Protein Structure via Crystallisation

 Research based on protein crystallography has returned 11 Nobel Prizes to date.

Collective research concerning crystallography has resulted in 30 Nobel Prizes to date.

In order to obtain the atomic coordinates of a macromolecule using diffraction techniques, a pure sample of the protein must be generated; this sample must be subsequently coaxed into crystals which are then irradiated with X-rays, thus enabling the determination of the structure.

Left to Right: Crystal, Diffraction, Density and Structure 

We can’t predict the mechanisms that lead to well-diffracting crystal formation, therefore the current state of the art in the field relies on large numbers of very small (nano-scale) crystallisation experiments to allow us to navigate toward a successful condition.  Nuclear magnetic resonance spectroscopy (NMR) allows structural determination in solution but has limitations regarding the size of the molecules that can be analysed. Watch Georgina Ferry give an excellent overview of the history of crystallography in the video below – thank you to Georgina and the Wellcome Trust for allowing us to share the video.

A (very) brief history

Biological macromolecules were successfully crystallised during the early 20th century, and X-rays were being used to determine inorganic crystal structures at around the same time.  The technologies soon combined, paving the way for the determination of the atomic coordinates of significant bio-macromolecules (Vitamin B12, myoglobin) – both recognised by Nobel Prizes.  Within the next decade, the structures of lysozyme (the first enzyme structure) and insulin (the first human hormone structure) had also been solved.

Significant historical references

1955: Hodgkin et al solve the structure for Vitamin B12

  • The Crystal Structure of the Hexacarboxylic Acid derived from B12 and the Molecular Structure of the Vitamin. Nature. 176: 325-328.

1958: Perutz and Kendrew solve the structure for Whale Myoglobin

  • A Three-Dimensional Model of the Myoglobin Molecule Obtained by X-Ray Analysis. Nature. 181: 662-666.

1965: Phillips et al solve the structure of Lysozyme

  • Structure of Hen Egg-White Lysozyme: A Three-dimensional Fourier Synthesis at 2 Å Resolution. Nature. 206:757-761.

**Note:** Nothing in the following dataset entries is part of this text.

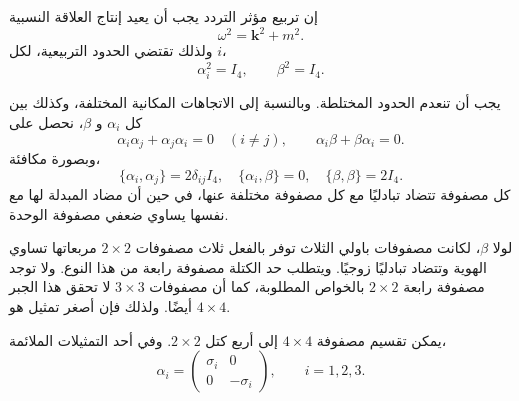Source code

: \begin{classroomqa}
\end{classroomqa}

إن تربيع مؤثر التردد يجب أن يعيد إنتاج العلاقة النسبية
\begin{equation}
\omega^2=\mathbf{k}^2+m^2.
\end{equation}
ولذلك تقتضي الحدود التربيعية، لكل \(i\)،
\begin{equation}
\alpha_i^2=I_4,
\qquad
\beta^2=I_4.
\end{equation}

\begin{classroomqa}
\end{classroomqa}

يجب أن تنعدم الحدود المختلطة. وبالنسبة إلى الاتجاهات المكانية المختلفة، وكذلك بين كل \(\alpha_i\) و \(\beta\)، نحصل على
\begin{equation}
\alpha_i\alpha_j+\alpha_j\alpha_i=0
\quad (i\neq j),
\qquad
\alpha_i\beta+\beta\alpha_i=0.
\end{equation}
وبصورة مكافئة،
\begin{equation}
\{\alpha_i,\alpha_j\}=2\delta_{ij}I_4,
\quad
\{\alpha_i,\beta\}=0,
\quad
\{\beta,\beta\}=2I_4.
\end{equation}
كل مصفوفة تتضاد تبادليًا مع كل مصفوفة مختلفة عنها، في حين أن مضاد المبدلة لها مع نفسها يساوي ضعفي مصفوفة الوحدة.

لولا \(\beta\)، لكانت مصفوفات باولي الثلاث توفر بالفعل ثلاث مصفوفات \(2\times2\) مربعاتها تساوي الهوية وتتضاد تبادليًا زوجيًا. ويتطلب حد الكتلة مصفوفة رابعة من هذا النوع. ولا توجد مصفوفة رابعة \(2\times2\) بالخواص المطلوبة، كما أن مصفوفات \(3\times3\) لا تحقق هذا الجبر أيضًا. ولذلك فإن أصغر تمثيل هو \(4\times4\).

يمكن تقسيم مصفوفة \(4\times4\) إلى أربع كتل \(2\times2\). وفي أحد التمثيلات الملائمة،
\begin{equation}
\alpha_i=
\begin{pmatrix}
\sigma_i&0\\
0&-\sigma_i
\end{pmatrix},
\qquad i=1,2,3.
\end{equation}

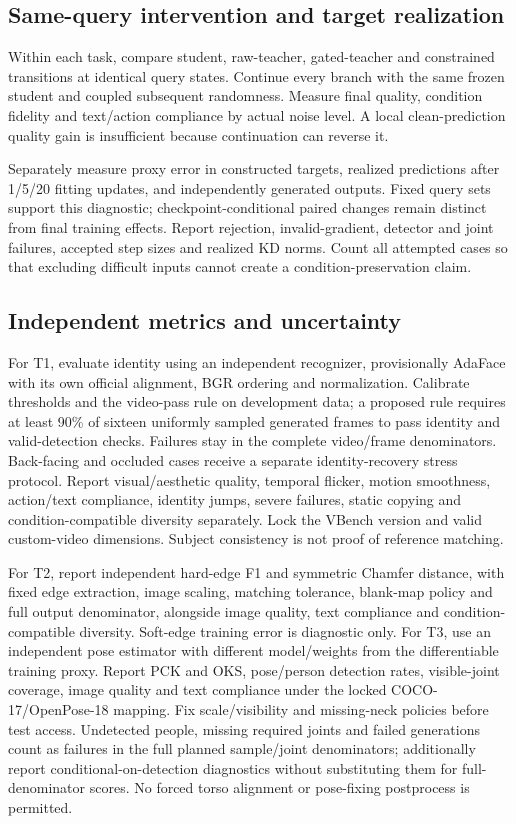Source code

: \documentclass{article}
\begin{document}
\subsection{Same-query intervention and target realization}
Within each task, compare student, raw-teacher, gated-teacher and constrained transitions at identical query states. Continue every branch with the same frozen student and coupled subsequent randomness. Measure final quality, condition fidelity and text/action compliance by actual noise level. A local clean-prediction quality gain is insufficient because continuation can reverse it.

Separately measure proxy error in constructed targets, realized predictions after 1/5/20 fitting updates, and independently generated outputs. Fixed query sets support this diagnostic; checkpoint-conditional paired changes remain distinct from final training effects. Report rejection, invalid-gradient, detector and joint failures, accepted step sizes and realized KD norms. Count all attempted cases so that excluding difficult inputs cannot create a condition-preservation claim.

\subsection{Independent metrics and uncertainty}
For T1, evaluate identity using an independent recognizer, provisionally AdaFace with its own official alignment, BGR ordering and normalization. Calibrate thresholds and the video-pass rule on development data; a proposed rule requires at least 90\% of sixteen uniformly sampled generated frames to pass identity and valid-detection checks. Failures stay in the complete video/frame denominators. Back-facing and occluded cases receive a separate identity-recovery stress protocol. Report visual/aesthetic quality, temporal flicker, motion smoothness, action/text compliance, identity jumps, severe failures, static copying and condition-compatible diversity separately. Lock the VBench version and valid custom-video dimensions. Subject consistency is not proof of reference matching.

For T2, report independent hard-edge F1 and symmetric Chamfer distance, with fixed edge extraction, image scaling, matching tolerance, blank-map policy and full output denominator, alongside image quality, text compliance and condition-compatible diversity. Soft-edge training error is diagnostic only. For T3, use an independent pose estimator with different model/weights from the differentiable training proxy. Report PCK and OKS, pose/person detection rates, visible-joint coverage, image quality and text compliance under the locked COCO-17/OpenPose-18 mapping. Fix scale/visibility and missing-neck policies before test access. Undetected people, missing required joints and failed generations count as failures in the full planned sample/joint denominators; additionally report conditional-on-detection diagnostics without substituting them for full-denominator scores. No forced torso alignment or pose-fixing postprocess is permitted.
\end{document}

1969: Hodgkin et al solve the structure for Human Insulin

  • Structure of Rhombohedral 2 Zinc Insulin Crystals. Nature. 224: 491-495.

How do crystals form?

With few exceptions, bio-macromolecules do not form crystals in their native environment, and altering that environment by changing the pH, adding some salt, changing the temperature, etc usually results in the formation of a precipitate (unfolded/aggregated protein).  The accepted pathway for growing crystals is to start with a well-folded protein and find a crystallant that creates a super-saturated state, and then very slowly decreases the solubility of protein over time; this is visually explained using the phase diagram below (the C3 uses the Vapour Diffusion approach).

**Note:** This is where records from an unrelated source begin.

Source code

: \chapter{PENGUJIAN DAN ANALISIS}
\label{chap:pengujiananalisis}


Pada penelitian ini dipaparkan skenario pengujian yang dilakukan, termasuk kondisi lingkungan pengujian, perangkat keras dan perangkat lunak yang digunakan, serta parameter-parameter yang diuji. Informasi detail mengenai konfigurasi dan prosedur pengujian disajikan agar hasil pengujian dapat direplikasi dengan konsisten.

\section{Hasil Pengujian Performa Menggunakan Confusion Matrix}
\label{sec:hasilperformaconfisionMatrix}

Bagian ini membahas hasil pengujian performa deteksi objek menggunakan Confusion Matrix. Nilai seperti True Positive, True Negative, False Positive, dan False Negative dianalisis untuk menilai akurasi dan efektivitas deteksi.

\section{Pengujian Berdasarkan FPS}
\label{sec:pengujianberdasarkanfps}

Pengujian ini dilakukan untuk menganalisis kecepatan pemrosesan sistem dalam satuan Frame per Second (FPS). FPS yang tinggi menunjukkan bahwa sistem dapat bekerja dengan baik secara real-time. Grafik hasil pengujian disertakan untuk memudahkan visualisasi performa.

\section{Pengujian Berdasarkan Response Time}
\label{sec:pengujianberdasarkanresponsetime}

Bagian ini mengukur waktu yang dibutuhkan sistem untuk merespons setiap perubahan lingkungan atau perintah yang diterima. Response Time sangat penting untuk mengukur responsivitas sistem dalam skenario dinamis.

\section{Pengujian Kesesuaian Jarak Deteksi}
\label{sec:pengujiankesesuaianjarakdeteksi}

Protein crystallisation phase diagram, we’re trying to push the protein gently into a state of supersaturation and then wait for a nucleation event. Venn diagram illustrating the three primary variables, and some of the immediate sub-variables to consider. The protein quality should not be variable.

As it is hard to predict the conditions that will enable a protein crystal to form, many experiments are conducted to find the best (and worst) range of conditions (chemical and physical) that can be subsequently optimised to provide an environment in which crystals will grow – the Venn diagram above gives you a rough idea of the three major variables, which include almost infinite sub-variables.

To this end – given that the amount of protein sample is invariably the limiting factor – robotic technology and automated imaging are used to help identify the right condition. Sadly, the journey of structure determination is far from complete with the formation of a protein crystal; it must be well-ordered, single, and ‘large’ (10’s of microns in each dimension) in order to create a high-resolution X-ray diffraction pattern.

These shapes represent protein crystals, with each sub-unit representing an individual protein unit, from left to right; well ordered, poorly ordered, and heterogeneous. The ordered shapes would create a high-resolution diffraction pattern. As the shapes decrease in order, or as objects other than hexagons make their way into the structure (i.e. impurities, unfolded protein, etc), the quality of the resulting diffraction patterns will decrease.